0:14:24 and so on. The challenge here is, every product is different. Every variant of the product can be
0:14:28 different. And there are many different types of defects that you might not even be able to foresee.
0:14:35 Right. So you need a lot of expertise, actually experts from different domains to solve this usually,
0:14:40 because you must choose the right camera, configure all the parameters. You must optimize the lighting. You
0:14:45 need somebody to collect data, label it, train the AI model, and so on and so forth. And this is where
0:14:50 Inspector comes into play. You don’t need a computer vision expert to select the right camera, the
0:14:55 lighting, the lens, and so on. You don’t need an AI expert to train an AI model. Everything is
0:15:01 pre-configured hardware and software. And Inspector comes with pre-trained AI models inside. These models
0:15:07 have been trained on millions of curated, labeled industrial images. This makes it so robust and
0:15:13 convenient to adapt to your specific product that you actually want to expect. We just presented a few
0:15:17 good samples in the end, and you don’t even have to show pictures of defects.

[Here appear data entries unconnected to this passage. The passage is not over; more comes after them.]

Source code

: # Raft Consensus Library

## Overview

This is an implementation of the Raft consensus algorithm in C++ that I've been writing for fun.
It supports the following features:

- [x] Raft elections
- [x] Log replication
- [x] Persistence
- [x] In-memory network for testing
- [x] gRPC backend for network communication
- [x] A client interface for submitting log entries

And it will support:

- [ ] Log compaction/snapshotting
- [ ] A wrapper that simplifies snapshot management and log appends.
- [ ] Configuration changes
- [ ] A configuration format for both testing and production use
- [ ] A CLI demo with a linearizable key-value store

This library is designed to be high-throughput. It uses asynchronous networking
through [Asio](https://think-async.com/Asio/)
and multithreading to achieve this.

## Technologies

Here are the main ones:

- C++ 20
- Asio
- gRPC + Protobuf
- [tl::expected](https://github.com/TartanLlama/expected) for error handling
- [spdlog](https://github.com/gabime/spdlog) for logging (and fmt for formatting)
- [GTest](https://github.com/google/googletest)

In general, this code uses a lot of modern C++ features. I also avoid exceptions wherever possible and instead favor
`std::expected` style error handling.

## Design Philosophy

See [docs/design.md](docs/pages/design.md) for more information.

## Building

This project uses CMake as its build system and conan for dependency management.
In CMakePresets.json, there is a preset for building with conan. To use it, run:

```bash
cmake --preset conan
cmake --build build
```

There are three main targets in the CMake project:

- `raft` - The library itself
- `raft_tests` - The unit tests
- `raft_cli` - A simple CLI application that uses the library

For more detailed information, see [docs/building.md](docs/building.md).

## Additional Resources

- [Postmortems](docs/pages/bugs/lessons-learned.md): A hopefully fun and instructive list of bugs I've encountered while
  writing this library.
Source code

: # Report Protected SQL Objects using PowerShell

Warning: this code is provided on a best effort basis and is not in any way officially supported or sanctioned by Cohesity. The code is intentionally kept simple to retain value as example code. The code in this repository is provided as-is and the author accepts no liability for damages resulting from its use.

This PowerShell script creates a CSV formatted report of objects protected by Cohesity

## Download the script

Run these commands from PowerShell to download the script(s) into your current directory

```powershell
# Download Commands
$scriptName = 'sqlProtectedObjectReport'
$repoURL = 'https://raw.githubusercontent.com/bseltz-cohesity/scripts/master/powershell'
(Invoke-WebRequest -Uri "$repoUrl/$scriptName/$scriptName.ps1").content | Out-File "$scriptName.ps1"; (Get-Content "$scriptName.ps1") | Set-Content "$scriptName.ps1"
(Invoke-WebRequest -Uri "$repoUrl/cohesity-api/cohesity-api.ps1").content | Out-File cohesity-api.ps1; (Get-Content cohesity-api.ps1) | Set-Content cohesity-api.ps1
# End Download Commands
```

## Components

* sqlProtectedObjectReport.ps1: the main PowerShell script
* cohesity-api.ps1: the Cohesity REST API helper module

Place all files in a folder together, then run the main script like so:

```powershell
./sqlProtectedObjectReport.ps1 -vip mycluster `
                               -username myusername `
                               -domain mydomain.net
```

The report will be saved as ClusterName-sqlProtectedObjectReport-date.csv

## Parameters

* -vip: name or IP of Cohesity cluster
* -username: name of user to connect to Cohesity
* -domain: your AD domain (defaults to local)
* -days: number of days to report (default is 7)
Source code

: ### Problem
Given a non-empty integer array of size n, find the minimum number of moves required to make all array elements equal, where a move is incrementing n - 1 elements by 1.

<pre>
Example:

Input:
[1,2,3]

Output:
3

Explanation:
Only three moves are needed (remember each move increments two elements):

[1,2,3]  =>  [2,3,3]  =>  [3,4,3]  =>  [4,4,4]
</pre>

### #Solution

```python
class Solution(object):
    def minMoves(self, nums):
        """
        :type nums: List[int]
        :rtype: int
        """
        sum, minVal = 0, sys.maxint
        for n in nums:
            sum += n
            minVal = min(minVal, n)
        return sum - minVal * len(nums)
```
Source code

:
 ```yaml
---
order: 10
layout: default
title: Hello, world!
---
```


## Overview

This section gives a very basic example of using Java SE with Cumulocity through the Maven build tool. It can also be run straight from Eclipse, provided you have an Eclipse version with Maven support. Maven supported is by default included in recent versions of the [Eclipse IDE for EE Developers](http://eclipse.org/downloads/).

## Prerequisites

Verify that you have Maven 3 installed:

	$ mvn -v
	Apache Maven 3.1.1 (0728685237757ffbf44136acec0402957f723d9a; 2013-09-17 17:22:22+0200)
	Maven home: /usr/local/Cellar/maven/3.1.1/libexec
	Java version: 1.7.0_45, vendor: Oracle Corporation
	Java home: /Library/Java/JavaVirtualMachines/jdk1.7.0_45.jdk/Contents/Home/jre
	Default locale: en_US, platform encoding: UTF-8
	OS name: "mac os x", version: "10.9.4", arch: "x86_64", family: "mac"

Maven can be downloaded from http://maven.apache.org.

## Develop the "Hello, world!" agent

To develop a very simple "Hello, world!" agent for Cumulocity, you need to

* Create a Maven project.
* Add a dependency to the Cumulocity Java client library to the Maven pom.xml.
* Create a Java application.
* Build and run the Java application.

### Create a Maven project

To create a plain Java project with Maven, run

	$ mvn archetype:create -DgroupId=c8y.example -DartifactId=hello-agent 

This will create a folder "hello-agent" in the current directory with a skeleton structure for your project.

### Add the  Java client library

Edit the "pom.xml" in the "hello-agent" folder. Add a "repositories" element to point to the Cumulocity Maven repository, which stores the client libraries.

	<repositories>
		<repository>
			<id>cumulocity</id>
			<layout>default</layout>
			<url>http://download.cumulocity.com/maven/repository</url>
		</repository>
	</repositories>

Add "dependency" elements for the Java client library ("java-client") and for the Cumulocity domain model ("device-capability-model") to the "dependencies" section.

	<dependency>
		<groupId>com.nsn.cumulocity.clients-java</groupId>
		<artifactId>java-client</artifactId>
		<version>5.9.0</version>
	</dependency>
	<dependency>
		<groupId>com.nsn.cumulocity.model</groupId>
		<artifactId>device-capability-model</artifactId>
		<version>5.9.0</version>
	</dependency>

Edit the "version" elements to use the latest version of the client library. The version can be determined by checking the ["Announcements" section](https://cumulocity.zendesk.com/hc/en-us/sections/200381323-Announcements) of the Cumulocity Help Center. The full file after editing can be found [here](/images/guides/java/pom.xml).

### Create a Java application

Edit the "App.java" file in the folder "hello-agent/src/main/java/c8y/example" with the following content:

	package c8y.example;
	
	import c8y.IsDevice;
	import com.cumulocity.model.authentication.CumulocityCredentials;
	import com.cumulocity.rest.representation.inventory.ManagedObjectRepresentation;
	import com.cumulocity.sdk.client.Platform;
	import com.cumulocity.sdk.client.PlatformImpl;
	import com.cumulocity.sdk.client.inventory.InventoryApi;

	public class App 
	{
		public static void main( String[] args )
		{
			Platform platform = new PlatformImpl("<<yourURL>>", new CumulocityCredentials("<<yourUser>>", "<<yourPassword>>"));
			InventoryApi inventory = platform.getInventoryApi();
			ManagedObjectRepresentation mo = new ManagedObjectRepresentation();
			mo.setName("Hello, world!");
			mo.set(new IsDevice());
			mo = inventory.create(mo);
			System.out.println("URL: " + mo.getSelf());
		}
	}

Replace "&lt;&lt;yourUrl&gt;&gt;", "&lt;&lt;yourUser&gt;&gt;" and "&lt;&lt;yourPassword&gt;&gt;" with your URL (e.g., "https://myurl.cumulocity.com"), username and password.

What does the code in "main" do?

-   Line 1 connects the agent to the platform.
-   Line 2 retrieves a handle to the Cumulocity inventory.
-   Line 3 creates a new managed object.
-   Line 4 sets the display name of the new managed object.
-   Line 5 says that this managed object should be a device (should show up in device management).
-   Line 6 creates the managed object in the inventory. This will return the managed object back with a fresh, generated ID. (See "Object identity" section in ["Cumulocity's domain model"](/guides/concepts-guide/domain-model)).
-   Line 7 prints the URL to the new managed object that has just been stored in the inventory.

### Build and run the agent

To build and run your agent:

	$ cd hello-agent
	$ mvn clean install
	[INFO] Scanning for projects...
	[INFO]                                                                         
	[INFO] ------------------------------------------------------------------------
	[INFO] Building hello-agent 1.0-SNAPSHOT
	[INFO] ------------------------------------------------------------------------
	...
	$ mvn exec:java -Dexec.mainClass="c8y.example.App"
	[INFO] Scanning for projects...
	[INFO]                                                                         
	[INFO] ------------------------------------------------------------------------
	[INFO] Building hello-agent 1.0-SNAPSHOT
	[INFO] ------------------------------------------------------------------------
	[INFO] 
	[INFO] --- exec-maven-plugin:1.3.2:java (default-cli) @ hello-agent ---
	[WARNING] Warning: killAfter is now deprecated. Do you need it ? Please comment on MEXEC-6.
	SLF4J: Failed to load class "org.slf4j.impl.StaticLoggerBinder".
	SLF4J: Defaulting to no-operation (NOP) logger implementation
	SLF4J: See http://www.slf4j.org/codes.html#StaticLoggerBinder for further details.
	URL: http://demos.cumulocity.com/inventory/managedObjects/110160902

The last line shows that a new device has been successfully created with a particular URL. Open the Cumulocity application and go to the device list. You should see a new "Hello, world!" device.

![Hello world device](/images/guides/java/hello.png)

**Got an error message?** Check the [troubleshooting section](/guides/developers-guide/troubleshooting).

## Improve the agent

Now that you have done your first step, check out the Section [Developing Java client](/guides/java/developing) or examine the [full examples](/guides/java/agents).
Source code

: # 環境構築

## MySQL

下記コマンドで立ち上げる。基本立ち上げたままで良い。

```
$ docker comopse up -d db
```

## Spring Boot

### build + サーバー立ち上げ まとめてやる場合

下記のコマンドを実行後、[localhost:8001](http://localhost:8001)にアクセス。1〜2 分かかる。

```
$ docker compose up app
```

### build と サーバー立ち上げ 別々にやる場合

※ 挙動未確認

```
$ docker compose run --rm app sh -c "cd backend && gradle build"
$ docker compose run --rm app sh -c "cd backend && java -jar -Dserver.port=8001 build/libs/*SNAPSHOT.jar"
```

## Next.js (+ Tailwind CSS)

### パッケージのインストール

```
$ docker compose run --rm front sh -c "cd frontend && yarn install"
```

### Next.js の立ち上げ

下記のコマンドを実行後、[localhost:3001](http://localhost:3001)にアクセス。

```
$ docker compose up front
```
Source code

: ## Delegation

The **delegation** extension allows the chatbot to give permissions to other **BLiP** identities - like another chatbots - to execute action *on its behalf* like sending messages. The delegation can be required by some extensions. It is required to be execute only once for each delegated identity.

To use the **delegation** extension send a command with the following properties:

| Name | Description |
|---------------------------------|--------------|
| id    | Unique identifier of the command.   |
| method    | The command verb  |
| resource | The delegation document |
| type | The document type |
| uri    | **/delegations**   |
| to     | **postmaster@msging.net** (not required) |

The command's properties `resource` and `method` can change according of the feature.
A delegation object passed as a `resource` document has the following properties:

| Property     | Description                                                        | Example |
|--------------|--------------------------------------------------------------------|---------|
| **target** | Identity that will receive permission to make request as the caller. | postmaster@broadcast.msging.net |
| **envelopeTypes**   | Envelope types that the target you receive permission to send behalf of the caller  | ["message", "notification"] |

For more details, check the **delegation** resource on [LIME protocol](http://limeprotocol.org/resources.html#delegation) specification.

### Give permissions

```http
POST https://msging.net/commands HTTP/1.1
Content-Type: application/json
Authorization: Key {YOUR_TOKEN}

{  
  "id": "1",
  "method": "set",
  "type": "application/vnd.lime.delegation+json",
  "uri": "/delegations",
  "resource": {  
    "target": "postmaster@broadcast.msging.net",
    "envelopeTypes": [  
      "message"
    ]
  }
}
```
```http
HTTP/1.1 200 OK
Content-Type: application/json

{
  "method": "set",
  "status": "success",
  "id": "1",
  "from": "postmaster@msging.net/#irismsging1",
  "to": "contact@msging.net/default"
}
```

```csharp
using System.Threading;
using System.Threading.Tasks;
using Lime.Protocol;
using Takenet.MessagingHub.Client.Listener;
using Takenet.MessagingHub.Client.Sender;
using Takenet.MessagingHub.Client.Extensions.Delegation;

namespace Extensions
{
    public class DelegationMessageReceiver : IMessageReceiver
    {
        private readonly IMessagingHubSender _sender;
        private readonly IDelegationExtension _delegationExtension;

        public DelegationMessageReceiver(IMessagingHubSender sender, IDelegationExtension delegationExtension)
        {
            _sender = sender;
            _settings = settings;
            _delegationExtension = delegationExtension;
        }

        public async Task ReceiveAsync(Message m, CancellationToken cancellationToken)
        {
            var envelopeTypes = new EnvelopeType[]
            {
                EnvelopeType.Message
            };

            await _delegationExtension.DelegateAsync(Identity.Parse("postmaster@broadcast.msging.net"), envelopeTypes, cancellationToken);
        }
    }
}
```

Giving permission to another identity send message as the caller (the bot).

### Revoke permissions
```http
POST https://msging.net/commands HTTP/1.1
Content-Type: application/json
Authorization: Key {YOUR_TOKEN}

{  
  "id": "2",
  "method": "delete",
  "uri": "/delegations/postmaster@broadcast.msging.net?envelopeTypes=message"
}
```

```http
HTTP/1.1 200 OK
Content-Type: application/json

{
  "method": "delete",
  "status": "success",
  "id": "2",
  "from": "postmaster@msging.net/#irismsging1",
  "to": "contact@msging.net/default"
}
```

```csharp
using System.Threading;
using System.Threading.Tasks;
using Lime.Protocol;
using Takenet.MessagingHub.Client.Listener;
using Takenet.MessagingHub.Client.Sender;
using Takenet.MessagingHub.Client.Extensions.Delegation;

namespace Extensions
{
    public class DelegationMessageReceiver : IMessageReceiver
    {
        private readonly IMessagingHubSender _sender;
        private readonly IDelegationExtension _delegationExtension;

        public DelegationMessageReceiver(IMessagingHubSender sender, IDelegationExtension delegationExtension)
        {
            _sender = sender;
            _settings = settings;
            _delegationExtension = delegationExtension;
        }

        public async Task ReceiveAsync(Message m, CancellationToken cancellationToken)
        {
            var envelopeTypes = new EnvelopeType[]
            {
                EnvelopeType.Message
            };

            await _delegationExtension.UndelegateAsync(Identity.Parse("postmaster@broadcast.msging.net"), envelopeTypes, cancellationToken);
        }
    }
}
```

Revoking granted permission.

0:15:24 Okay. So that’s what I was wondering. Can Inspecto work across any industry? Is it limited to certain
0:15:29 industries? And then you mentioned at the end, you can just present samples of what an approved product
0:15:35 looks like, right? And then does Inspecto train on that and then can work on whatever product you
0:15:35 happen to give it?
0:15:42 Exactly. So it can be trained on good samples only. You need something around 20. That’s a good
0:15:47 number usually. So this means you can set it up within less than one hour, we say. You can get it
0:15:55 running, and it’s also a use case. It’s actually working best for every rigid object, I would say. So for
0:16:03 everything around metal pieces, electronics, plastics, and so on, it doesn’t work so well for naturally grown
0:16:09 objects like, you know, bananas. It’s a bit more tricky to inspect, obviously, because there are
0:16:15 always more variations. So for those kind of products, it’s typical. Then we have other solutions for those.
0:16:25 So Inspecto is mainly used in industries around metal forming, plastics production, electronics
0:16:30 manufacturing. But in the end, it can also be used in completely different setups. For example, we have
0:16:37 customers inspecting whole car bodies with Inspecto mounted to robot arms, moving around and taking
0:16:43 pictures of really big objects. So the sky’s the limit in this case. And we see that our customers get
0:16:48 creative and find even applications we haven’t even thought about. So it can be really applied to a
0:16:53 very, very broad range of applications. There are hundreds of installations out there in the market
0:17:00 already. And maybe I can mention one specific customer. I believe it’s quite a nice example. It’s called
0:17:07 Emticon. That’s a very small German company producing connectors, electrical components. And it’s so
0:17:13 interesting because obviously they don’t have any data science experience. They don’t have AI experts or
0:17:18 machine vision, but they have the big challenge to automate their visual quality inspection to be
0:17:26 faster and to save costs. So their use case is about recognizing bent parts and deviations and connectors
0:17:33 with very delicate contacts pressed into plastic bodies. So that’s exactly such a use case I mentioned.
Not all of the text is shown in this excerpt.